■ Problem details
Should any entry look odd, write it out exactly anyway, along with all the rest.

[[ Source material open ]]

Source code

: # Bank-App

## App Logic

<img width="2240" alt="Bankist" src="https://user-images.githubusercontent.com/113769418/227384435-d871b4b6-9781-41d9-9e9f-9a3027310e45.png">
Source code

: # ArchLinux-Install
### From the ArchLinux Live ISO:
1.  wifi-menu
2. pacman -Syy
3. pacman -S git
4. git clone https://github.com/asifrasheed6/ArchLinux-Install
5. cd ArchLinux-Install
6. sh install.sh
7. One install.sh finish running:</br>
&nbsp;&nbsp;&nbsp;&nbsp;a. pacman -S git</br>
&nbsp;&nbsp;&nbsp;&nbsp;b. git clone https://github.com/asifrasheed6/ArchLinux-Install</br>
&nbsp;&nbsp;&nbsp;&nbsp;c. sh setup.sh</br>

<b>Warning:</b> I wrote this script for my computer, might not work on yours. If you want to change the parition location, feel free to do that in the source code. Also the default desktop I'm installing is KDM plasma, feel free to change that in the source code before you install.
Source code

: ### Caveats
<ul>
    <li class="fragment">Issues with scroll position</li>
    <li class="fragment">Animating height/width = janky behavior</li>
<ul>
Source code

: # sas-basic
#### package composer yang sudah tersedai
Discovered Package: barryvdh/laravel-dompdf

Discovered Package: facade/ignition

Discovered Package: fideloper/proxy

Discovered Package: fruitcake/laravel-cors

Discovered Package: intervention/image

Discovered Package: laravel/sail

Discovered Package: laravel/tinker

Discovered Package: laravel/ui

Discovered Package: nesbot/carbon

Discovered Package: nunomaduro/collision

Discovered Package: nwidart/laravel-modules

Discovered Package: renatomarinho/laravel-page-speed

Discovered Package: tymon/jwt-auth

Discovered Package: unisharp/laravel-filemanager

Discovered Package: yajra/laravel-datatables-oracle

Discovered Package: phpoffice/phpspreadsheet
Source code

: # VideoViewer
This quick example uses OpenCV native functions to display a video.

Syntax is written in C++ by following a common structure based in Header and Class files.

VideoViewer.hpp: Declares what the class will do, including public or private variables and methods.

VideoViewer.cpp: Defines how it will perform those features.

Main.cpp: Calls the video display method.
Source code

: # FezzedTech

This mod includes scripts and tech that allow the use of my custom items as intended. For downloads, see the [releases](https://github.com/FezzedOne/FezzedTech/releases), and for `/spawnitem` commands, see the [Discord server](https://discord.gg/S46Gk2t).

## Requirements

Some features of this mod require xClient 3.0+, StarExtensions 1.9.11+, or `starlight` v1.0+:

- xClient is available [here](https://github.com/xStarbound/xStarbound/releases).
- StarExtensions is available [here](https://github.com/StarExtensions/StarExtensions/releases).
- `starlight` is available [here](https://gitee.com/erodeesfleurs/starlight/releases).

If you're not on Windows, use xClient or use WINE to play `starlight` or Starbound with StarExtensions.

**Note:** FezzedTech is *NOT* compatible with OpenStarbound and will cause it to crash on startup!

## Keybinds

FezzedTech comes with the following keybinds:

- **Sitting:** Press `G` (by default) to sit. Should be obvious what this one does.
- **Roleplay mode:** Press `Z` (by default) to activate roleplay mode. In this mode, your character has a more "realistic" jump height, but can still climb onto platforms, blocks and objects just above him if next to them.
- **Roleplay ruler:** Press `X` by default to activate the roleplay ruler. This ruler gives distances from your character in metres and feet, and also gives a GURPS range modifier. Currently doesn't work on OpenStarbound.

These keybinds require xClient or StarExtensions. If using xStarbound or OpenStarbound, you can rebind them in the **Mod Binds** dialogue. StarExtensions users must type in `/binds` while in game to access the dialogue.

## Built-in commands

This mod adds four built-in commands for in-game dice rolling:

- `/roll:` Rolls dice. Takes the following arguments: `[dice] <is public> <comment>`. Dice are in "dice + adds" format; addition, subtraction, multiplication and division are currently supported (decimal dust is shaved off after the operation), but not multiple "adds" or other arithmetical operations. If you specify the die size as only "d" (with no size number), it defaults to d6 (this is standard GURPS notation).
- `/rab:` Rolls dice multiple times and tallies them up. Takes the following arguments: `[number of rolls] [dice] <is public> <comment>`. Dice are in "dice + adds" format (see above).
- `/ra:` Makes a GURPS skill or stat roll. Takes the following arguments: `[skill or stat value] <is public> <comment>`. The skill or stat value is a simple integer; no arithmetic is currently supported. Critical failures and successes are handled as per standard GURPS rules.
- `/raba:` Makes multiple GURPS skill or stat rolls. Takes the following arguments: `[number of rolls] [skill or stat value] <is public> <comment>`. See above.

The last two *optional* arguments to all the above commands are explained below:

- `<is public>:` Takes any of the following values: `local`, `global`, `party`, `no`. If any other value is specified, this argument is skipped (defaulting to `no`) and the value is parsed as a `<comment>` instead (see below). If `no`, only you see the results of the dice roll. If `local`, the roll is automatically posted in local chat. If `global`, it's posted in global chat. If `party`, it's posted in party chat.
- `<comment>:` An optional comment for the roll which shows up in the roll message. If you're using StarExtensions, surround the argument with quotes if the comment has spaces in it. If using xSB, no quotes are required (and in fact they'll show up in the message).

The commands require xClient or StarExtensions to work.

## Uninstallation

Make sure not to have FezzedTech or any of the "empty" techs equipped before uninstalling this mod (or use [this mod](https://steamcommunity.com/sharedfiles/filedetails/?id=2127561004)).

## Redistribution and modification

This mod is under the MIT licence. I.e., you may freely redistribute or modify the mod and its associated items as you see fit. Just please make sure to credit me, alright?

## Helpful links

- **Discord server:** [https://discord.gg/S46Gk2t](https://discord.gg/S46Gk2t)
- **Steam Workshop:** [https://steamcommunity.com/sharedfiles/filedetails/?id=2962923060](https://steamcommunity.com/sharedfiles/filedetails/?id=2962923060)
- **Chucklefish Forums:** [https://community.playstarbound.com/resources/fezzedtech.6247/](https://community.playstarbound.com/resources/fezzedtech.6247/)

[[ Source material closed ]]

■ Output for this task
Source code

: # Bank-App

## App Logic

<img width="2240" alt="Bankist" src="https://user-images.githubusercontent.com/113769418/227384435-d871b4b6-9781-41d9-9e9f-9a3027310e45.png">
Source code

: # ArchLinux-Install
### From the ArchLinux Live ISO:
1.  wifi-menu
2. pacman -Syy
3. pacman -S git
4. git clone https://github.com/asifrasheed6/ArchLinux-Install
5. cd ArchLinux-Install
6. sh install.sh
7. One install.sh finish running:</br>
&nbsp;&nbsp;&nbsp;&nbsp;a. pacman -S git</br>
&nbsp;&nbsp;&nbsp;&nbsp;b. git clone https://github.com/asifrasheed6/ArchLinux-Install</br>
&nbsp;&nbsp;&nbsp;&nbsp;c. sh setup.sh</br>

<b>Warning:</b> I wrote this script for my computer, might not work on yours. If you want to change the parition location, feel free to do that in the source code. Also the default desktop I'm installing is KDM plasma, feel free to change that in the source code before you install.
Source code

: ### Caveats
<ul>
    <li class="fragment">Issues with scroll position</li>
    <li class="fragment">Animating height/width = janky behavior</li>
<ul>
Source code

: # sas-basic
#### package composer yang sudah tersedai
Discovered Package: barryvdh/laravel-dompdf

Discovered Package: facade/ignition

Discovered Package: fideloper/proxy

Discovered Package: fruitcake/laravel-cors

Discovered Package: intervention/image

Discovered Package: laravel/sail

Discovered Package: laravel/tinker

Discovered Package: laravel/ui

Discovered Package: nesbot/carbon

Discovered Package: nunomaduro/collision

Discovered Package: nwidart/laravel-modules

Discovered Package: renatomarinho/laravel-page-speed

Discovered Package: tymon/jwt-auth

Discovered Package: unisharp/laravel-filemanager

Discovered Package: yajra/laravel-datatables-oracle

Discovered Package: phpoffice/phpspreadsheet
Source code

: # VideoViewer
This quick example uses OpenCV native functions to display a video.

Syntax is written in C++ by following a common structure based in Header and Class files.

VideoViewer.hpp: Declares what the class will do, including public or private variables and methods.

VideoViewer.cpp: Defines how it will perform those features.

Main.cpp: Calls the video display method.
Source code

: # FezzedTech

This mod includes scripts and tech that allow the use of my custom items as intended. For downloads, see the [releases](https://github.com/FezzedOne/FezzedTech/releases), and for `/spawnitem` commands, see the [Discord server](https://discord.gg/S46Gk2t).

## Requirements

Some features of this mod require xClient 3.0+, StarExtensions 1.9.11+, or `starlight` v1.0+:

- xClient is available [here](https://github.com/xStarbound/xStarbound/releases).
- StarExtensions is available [here](https://github.com/StarExtensions/StarExtensions/releases).
- `starlight` is available [here](https://gitee.com/erodeesfleurs/starlight/releases).

If you're not on Windows, use xClient or use WINE to play `starlight` or Starbound with StarExtensions.

**Note:** FezzedTech is *NOT* compatible with OpenStarbound and will cause it to crash on startup!

## Keybinds

FezzedTech comes with the following keybinds:

- **Sitting:** Press `G` (by default) to sit. Should be obvious what this one does.
- **Roleplay mode:** Press `Z` (by default) to activate roleplay mode. In this mode, your character has a more "realistic" jump height, but can still climb onto platforms, blocks and objects just above him if next to them.
- **Roleplay ruler:** Press `X` by default to activate the roleplay ruler. This ruler gives distances from your character in metres and feet, and also gives a GURPS range modifier. Currently doesn't work on OpenStarbound.

These keybinds require xClient or StarExtensions. If using xStarbound or OpenStarbound, you can rebind them in the **Mod Binds** dialogue. StarExtensions users must type in `/binds` while in game to access the dialogue.

## Built-in commands

This mod adds four built-in commands for in-game dice rolling:

- `/roll:` Rolls dice. Takes the following arguments: `[dice] <is public> <comment>`. Dice are in "dice + adds" format; addition, subtraction, multiplication and division are currently supported (decimal dust is shaved off after the operation), but not multiple "adds" or other arithmetical operations. If you specify the die size as only "d" (with no size number), it defaults to d6 (this is standard GURPS notation).
- `/rab:` Rolls dice multiple times and tallies them up. Takes the following arguments: `[number of rolls] [dice] <is public> <comment>`. Dice are in "dice + adds" format (see above).
- `/ra:` Makes a GURPS skill or stat roll. Takes the following arguments: `[skill or stat value] <is public> <comment>`. The skill or stat value is a simple integer; no arithmetic is currently supported. Critical failures and successes are handled as per standard GURPS rules.
- `/raba:` Makes multiple GURPS skill or stat rolls. Takes the following arguments: `[number of rolls] [skill or stat value] <is public> <comment>`. See above.

The last two *optional* arguments to all the above commands are explained below:

- `<is public>:` Takes any of the following values: `local`, `global`, `party`, `no`. If any other value is specified, this argument is skipped (defaulting to `no`) and the value is parsed as a `<comment>` instead (see below). If `no`, only you see the results of the dice roll. If `local`, the roll is automatically posted in local chat. If `global`, it's posted in global chat. If `party`, it's posted in party chat.
- `<comment>:` An optional comment for the roll which shows up in the roll message. If you're using StarExtensions, surround the argument with quotes if the comment has spaces in it. If using xSB, no quotes are required (and in fact they'll show up in the message).

The commands require xClient or StarExtensions to work.

## Uninstallation

Make sure not to have FezzedTech or any of the "empty" techs equipped before uninstalling this mod (or use [this mod](https://steamcommunity.com/sharedfiles/filedetails/?id=2127561004)).

## Redistribution and modification

This mod is under the MIT licence. I.e., you may freely redistribute or modify the mod and its associated items as you see fit. Just please make sure to credit me, alright?

## Helpful links

- **Discord server:** [https://discord.gg/S46Gk2t](https://discord.gg/S46Gk2t)
- **Steam Workshop:** [https://steamcommunity.com/sharedfiles/filedetails/?id=2962923060](https://steamcommunity.com/sharedfiles/filedetails/?id=2962923060)
- **Chucklefish Forums:** [https://community.playstarbound.com/resources/fezzedtech.6247/](https://community.playstarbound.com/resources/fezzedtech.6247/)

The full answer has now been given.